24v and you will come up short.


----------



## Meerkat (Aug 10, 2008)

How long your batteries will last depends on the reserve capacity (RC) of your batteries, the amp draw of your motor & the ambient temperature.

A deep cycle battery will have a reserve capacity (RC) rating which on a typical 27 series battery will be around 180 minutes. What this means is that a battery with an RC rating of 180 minutes can maintain a 25 ampere discharge for 180 minutes before the voltage drops to 10.5 volts (fully discharged). 

Another similar rating on deep cycle batteries is “amp hours”. On a typical 27 series battery this will be around 100 which means that the battery could deliver 1 amp for 100 hours and theoretically it would deliver 25 amps for 4 hrs (240 minutes). I say theoretically because as the power draw goes up the battery gets less efficient so the actual length of time the battery would last at 25 amps would be more like 3 hours (which is the same as the 180 minutes from the RC rating above).

Now Minn Kota told me that a 24 volt trolling motor will draw about 30 amps at a 5 setting. This is close enough to 25 amps used in the reserve capacity rating for us to make some rough calculations on how long trolling motor batteries will last. So what this means in practical terms is that you can expect to get about 3 hours (180 minutes) out of your trolling motor batteries at a 5 setting before they are what is considered “fully discharged”. 

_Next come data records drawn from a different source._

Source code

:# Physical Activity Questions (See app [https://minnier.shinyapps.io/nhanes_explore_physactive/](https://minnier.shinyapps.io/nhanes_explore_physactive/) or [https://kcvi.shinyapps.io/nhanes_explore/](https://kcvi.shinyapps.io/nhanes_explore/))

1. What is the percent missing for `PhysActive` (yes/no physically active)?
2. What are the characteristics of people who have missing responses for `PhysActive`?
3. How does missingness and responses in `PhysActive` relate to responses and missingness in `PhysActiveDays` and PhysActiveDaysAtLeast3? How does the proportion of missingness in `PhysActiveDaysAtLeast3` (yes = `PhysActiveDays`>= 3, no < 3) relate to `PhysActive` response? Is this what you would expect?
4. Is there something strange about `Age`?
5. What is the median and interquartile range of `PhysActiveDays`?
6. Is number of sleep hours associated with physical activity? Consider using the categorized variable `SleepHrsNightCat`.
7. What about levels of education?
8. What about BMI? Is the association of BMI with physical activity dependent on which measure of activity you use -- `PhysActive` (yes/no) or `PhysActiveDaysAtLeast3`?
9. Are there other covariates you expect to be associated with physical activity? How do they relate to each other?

Now “fully discharged” does not mean that your trolling motor will stop dead at this point but if you keep going you are seriously limiting the long-term life of your batteries.

And having 2 or 3 batteries in series (to give the 24 or 36 volts) does not increase the reserve capacity of the linked batteries. The reserve capacity for one, two or three batteries in series is still 180 minutes. But if you go to the 36 volt system (while the reserve capacity is still 180 minutes) the higher voltage will give you the same power output at the motor (pounds of thrust) with a lower amp draw so to achieve the same boat speed you may only need a 2 or 3 setting. This means that the 36 volt system will go significantly further on a single charge. (volts x amps = watts, so with a higher voltage you can get the same power output (watts) with a lower amperage)

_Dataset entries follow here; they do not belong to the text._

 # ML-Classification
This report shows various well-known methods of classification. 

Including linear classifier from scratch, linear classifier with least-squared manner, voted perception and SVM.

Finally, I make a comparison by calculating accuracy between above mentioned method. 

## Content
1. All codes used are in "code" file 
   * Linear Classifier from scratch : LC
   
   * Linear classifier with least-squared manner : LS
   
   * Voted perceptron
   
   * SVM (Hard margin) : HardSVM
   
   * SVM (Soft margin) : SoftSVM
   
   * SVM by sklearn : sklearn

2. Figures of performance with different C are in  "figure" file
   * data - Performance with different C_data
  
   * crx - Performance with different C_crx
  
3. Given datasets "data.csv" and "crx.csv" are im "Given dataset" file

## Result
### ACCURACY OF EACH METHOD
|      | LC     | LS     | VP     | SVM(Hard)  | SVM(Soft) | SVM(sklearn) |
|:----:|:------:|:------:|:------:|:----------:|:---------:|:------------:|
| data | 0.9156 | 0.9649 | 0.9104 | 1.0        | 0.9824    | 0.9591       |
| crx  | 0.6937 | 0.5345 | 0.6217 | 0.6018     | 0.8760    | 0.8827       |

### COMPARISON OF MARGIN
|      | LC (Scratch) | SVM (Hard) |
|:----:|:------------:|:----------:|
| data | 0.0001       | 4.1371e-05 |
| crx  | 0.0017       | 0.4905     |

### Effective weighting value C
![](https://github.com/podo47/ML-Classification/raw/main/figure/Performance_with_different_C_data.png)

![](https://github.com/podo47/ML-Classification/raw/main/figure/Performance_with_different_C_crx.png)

Now these equations are good for 70 degrees F but performance deteriorates significantly as the temperature drops.

The solution is to getting a full day out of your trolling motor batteries without killing them is to use your gas kicker to push and your Minn Kota to steer.

And put a rudder on your Minn Kota. I can troll all day with my 24v Minn Kota on about a 2 setting for steering and then I use the gas kicker throttle to control speed. I have ControlKing on my gas kicker so can control throttle from the helm by turning a knob. And if it is really calm, I don’t even need to have the prop turning on my Minn Kota in order to steer. The rudder on the Minn Kota is sufficient to stay on-line.

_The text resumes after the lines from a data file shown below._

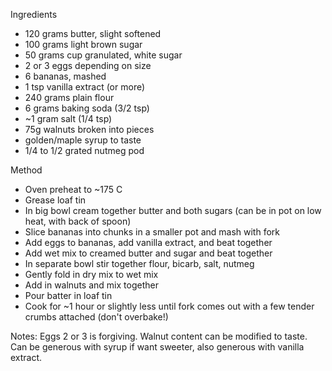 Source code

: Ingredients
- 120 grams butter, slight softened
- 100 grams light brown sugar
- 50 grams cup granulated, white sugar
- 2 or 3 eggs depending on size
- 6 bananas, mashed
- 1 tsp vanilla extract (or more)
- 240 grams plain flour
- 6 grams baking soda (3/2 tsp)
- ~1 gram salt (1/4 tsp)
- 75g walnuts broken into pieces
- golden/maple syrup to taste
- 1/4 to 1/2 grated nutmeg pod

Method
- Oven preheat to ~175 C
- Grease loaf tin
- In big bowl cream together butter and both sugars
  (can be in pot on low heat, with back of spoon)
- Slice bananas into chunks in a smaller pot and mash with fork
- Add eggs to bananas, add vanilla extract, and beat together
- Add wet mix to creamed butter and sugar and beat together
- In separate bowl stir together flour, bicarb, salt, nutmeg
- Gently fold in dry mix to wet mix
- Add in walnuts and mix together
- Pour batter in loaf tin
- Cook for ~1 hour or slightly less until fork comes
  out with a few tender crumbs attached (don't overbake!)

Notes:
Eggs 2 or 3 is forgiving. Walnut content can be modified to taste. Can be generous with syrup if want sweeter, also generous with vanilla extract.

One last point is to recharge your batteries as soon as possible. It will dramatically reduce your battery life if you leave them discharged. It also makes the batteries susceptible to freezing. A full charged battery will not freeze even at 40 below but a discharged battery can freeze and crack! Trust me on that – I lived in Labrador for 11 years!


----------



## tomb (Oct 9, 2004)

19' glass boat, 9.9 kicker to help push, 80lb 60" Terrova with added rudder, 3 year old Sears group 31 Platinums. Get 8 hours+ by keeping Terrova at 6 or less with occasional bursts of 7.


----------